What a good thing it was to run into Greenwich’s pioneering Eyewitness newsman, Al Primo, and learn he’s been celebrated again—last week in New York by The National Academy of Television Arts & Science as a new inductee of its prestigious Gold Circle for his 50-plus years devoted to the television industry.

But the way I count it, Al’s been at it for 63 years, as he relates in his new oral history, done for the Greenwich Library Oral History Project, entitled “Eyewitness News— Before and After.” The story goes that, as a high school grad looking for a job in his hometown of Pittsburgh, Al found himself in the wrong business office and to save face he filled out an application for the Dumont Television Network; this was when there were only two TV’s on his street, not including his family’s. Al got the job as mail boy, and the rest is history.
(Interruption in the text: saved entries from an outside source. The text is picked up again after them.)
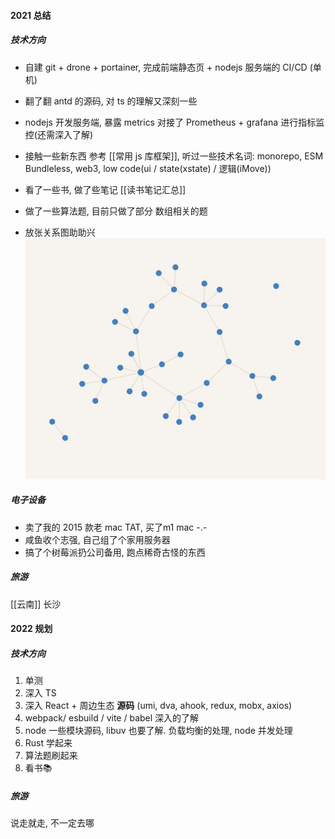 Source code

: #### 2021 总结
##### 技术方向
- 自建 git + drone + portainer, 完成前端静态页 + nodejs 服务端的 CI/CD (单机)
- 翻了翻 antd 的源码, 对 ts 的理解又深刻一些
- nodejs 开发服务端, 暴露 metrics 对接了 Prometheus + grafana 进行指标监控(还需深入了解)
- 接触一些新东西  参考 [[常用 js 库框架]], 听过一些技术名词: monorepo, ESM Bundleless, web3, low code(ui / state(xstate) / 逻辑(iMove))
- 看了一些书, 做了些笔记 [[读书笔记汇总]]
- 做了一些算法题, 目前只做了部分 数组相关的题

- 放张关系图助助兴 ![avatar](./imgs/2021.png)

##### 电子设备
- 卖了我的 2015 款老 mac TAT, 买了m1 mac -.-
- 咸鱼收个志强, 自己组了个家用服务器
- 搞了个树莓派扔公司备用, 跑点稀奇古怪的东西

##### 旅游
[[云南]]
长沙

#### 2022 规划
##### 技术方向
1. 单测
2. 深入 TS
3. 深入 React + 周边生态 **源码** (umi, dva, ahook, redux, mobx, axios)
4. webpack/ esbuild / vite / babel 深入的了解
5. node 一些模块源码, libuv 也要了解. 负载均衡的处理, node 并发处理
6. Rust 学起来
7. 算法题刷起来
8. 看书📚


##### 旅游
说走就走, 不一定去哪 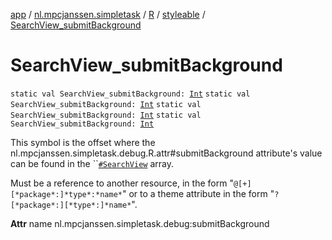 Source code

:[app](../../../index.md) / [nl.mpcjanssen.simpletask](../../index.md) / [R](../index.md) / [styleable](index.md) / [SearchView_submitBackground](.)

# SearchView_submitBackground

`static val SearchView_submitBackground: `[`Int`](https://kotlinlang.org/api/latest/jvm/stdlib/kotlin/-int/index.html)
`static val SearchView_submitBackground: `[`Int`](https://kotlinlang.org/api/latest/jvm/stdlib/kotlin/-int/index.html)
`static val SearchView_submitBackground: `[`Int`](https://kotlinlang.org/api/latest/jvm/stdlib/kotlin/-int/index.html)
`static val SearchView_submitBackground: `[`Int`](https://kotlinlang.org/api/latest/jvm/stdlib/kotlin/-int/index.html)

This symbol is the offset where the nl.mpcjanssen.simpletask.debug.R.attr#submitBackground attribute's value can be found in the ``[`#SearchView`](-search-view.md) array.

Must be a reference to another resource, in the form "`@[+][*package*:]*type*:*name*`" or to a theme attribute in the form "`?[*package*:][*type*:]*name*`".

**Attr**
name nl.mpcjanssen.simpletask.debug:submitBackground

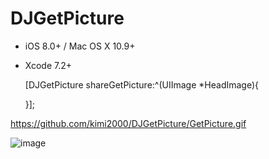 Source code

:# DJGetPicture

- iOS 8.0+ / Mac OS X 10.9+ 
- Xcode 7.2+

    [DJGetPicture shareGetPicture:^(UIImage *HeadImage){
        
    }];
    

 https://github.com/kimi2000/DJGetPicture/GetPicture.gif


![image](https://github.com/kimi2000/DJGetPicture/GetPicture.gif)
Veteran New York reporter and TV host Geraldo Rivera did the honors of introducing Al at the New York celebration and did his former boss proud with placing him properly in TV history, as seen in a video sent to me of the evening.

“Al is one of the true giants in broadcast journalism. Flash back to 1970 and Kent State University, with the killing of four unarmed students… there were cities at the edge of self-destruction. Al came to New York from Philadelphia [KDKA] and brought with him his incredible concept of eyewitness news. The genius of Al was in the gathering of a news team that was truly integrated, racially and religiously. He led the drive to integrate local news, to make news teams reflective of the communities they served. It was a monumental achievement. Life was so segregated then.”

Al recruited Rivera as a Latino attorney and spokesperson for the Young Lords, a Puerto Rican activist group. “I had no idea what reporters did,” said Rivera. “Al and Fred Friendly sent me to the Columbia School of Journalism.”

“He gave us a new kind of dynamism, an energy, to walk and talk and sit on the curb and get to know people to reflect their reality. He created the modern TV reporter. I owe him my career. He’s a pioneer for integration and modernization. He’s still consulting news teams.”

Rivera then relinquished the microphone to Al. He spoke of those wondrous early days as news director at the hardly watched WABC in New York, and seeing how “every station had an anchorman, a weatherman and a sports man and no one else, then walking to work on Eighth Avenue and seeing Blacks, Hispanics, Italians, Jews, women,” and determining “to create the first television families so that everybody in every community could see someone on the air that looked like them…  It captured the imagination of New York City, propelling WABC to No. 1 where it has remained to this day… 47 straight years.”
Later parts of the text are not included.